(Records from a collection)

- - -

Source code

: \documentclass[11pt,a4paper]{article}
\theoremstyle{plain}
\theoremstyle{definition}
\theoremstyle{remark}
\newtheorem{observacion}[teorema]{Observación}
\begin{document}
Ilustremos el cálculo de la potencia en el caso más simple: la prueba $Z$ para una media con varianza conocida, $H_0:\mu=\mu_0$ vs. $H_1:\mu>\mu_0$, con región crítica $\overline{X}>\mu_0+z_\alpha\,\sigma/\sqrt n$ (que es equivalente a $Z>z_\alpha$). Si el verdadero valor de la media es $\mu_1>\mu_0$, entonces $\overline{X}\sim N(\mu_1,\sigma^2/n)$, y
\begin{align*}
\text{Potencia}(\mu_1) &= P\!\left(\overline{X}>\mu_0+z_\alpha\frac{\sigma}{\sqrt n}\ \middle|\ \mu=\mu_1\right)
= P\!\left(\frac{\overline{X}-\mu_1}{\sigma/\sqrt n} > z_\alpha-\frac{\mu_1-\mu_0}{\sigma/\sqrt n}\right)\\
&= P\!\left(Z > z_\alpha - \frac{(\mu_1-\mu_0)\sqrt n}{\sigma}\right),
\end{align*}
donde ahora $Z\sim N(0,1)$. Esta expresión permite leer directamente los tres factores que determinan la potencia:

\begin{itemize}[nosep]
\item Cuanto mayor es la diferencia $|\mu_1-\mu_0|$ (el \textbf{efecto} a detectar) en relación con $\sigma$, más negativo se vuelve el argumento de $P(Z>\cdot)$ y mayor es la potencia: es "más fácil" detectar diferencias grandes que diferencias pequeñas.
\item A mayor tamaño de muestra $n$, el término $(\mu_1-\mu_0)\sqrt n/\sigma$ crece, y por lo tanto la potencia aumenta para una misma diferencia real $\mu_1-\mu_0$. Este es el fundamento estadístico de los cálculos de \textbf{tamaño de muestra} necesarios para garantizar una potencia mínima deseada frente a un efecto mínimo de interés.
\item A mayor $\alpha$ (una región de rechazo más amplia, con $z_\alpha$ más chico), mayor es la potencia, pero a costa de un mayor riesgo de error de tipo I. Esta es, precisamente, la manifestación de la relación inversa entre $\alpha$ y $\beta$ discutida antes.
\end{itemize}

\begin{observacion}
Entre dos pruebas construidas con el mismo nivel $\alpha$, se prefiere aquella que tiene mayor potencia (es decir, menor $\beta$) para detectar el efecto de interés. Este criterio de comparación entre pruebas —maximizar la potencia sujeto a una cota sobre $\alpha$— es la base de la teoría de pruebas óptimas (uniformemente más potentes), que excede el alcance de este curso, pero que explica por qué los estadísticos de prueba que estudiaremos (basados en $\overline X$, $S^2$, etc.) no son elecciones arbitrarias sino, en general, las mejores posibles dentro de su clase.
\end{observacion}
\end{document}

- - -

# Aim of the task:
Set down the entries verbatim, leaving none out.

# Answer area:
Source code

: \documentclass[11pt,a4paper]{article}
\theoremstyle{plain}
\theoremstyle{definition}
\theoremstyle{remark}
\newtheorem{observacion}[teorema]{Observación}
\begin{document}
Ilustremos el cálculo de la potencia en el caso más simple: la prueba $Z$ para una media con varianza conocida, $H_0:\mu=\mu_0$ vs. $H_1:\mu>\mu_0$, con región crítica $\overline{X}>\mu_0+z_\alpha\,\sigma/\sqrt n$ (que es equivalente a $Z>z_\alpha$). Si el verdadero valor de la media es $\mu_1>\mu_0$, entonces $\overline{X}\sim N(\mu_1,\sigma^2/n)$, y
\begin{align*}
\text{Potencia}(\mu_1) &= P\!\left(\overline{X}>\mu_0+z_\alpha\frac{\sigma}{\sqrt n}\ \middle|\ \mu=\mu_1\right)
= P\!\left(\frac{\overline{X}-\mu_1}{\sigma/\sqrt n} > z_\alpha-\frac{\mu_1-\mu_0}{\sigma/\sqrt n}\right)\\
&= P\!\left(Z > z_\alpha - \frac{(\mu_1-\mu_0)\sqrt n}{\sigma}\right),
\end{align*}
donde ahora $Z\sim N(0,1)$. Esta expresión permite leer directamente los tres factores que determinan la potencia:

\begin{itemize}[nosep]
\item Cuanto mayor es la diferencia $|\mu_1-\mu_0|$ (el \textbf{efecto} a detectar) en relación con $\sigma$, más negativo se vuelve el argumento de $P(Z>\cdot)$ y mayor es la potencia: es "más fácil" detectar diferencias grandes que diferencias pequeñas.
\item A mayor tamaño de muestra $n$, el término $(\mu_1-\mu_0)\sqrt n/\sigma$ crece, y por lo tanto la potencia aumenta para una misma diferencia real $\mu_1-\mu_0$. Este es el fundamento estadístico de los cálculos de \textbf{tamaño de muestra} necesarios para garantizar una potencia mínima deseada frente a un efecto mínimo de interés.
\item A mayor $\alpha$ (una región de rechazo más amplia, con $z_\alpha$ más chico), mayor es la potencia, pero a costa de un mayor riesgo de error de tipo I. Esta es, precisamente, la manifestación de la relación inversa entre $\alpha$ y $\beta$ discutida antes.
\end{itemize}

\begin{observacion}
Entre dos pruebas construidas con el mismo nivel $\alpha$, se prefiere aquella que tiene mayor potencia (es decir, menor $\beta$) para detectar el efecto de interés. Este criterio de comparación entre pruebas —maximizar la potencia sujeto a una cota sobre $\alpha$— es la base de la teoría de pruebas óptimas (uniformemente más potentes), que excede el alcance de este curso, pero que explica por qué los estadísticos de prueba que estudiaremos (basados en $\overline X$, $S^2$, etc.) no son elecciones arbitrarias sino, en general, las mejores posibles dentro de su clase.
\end{observacion}
\end{document}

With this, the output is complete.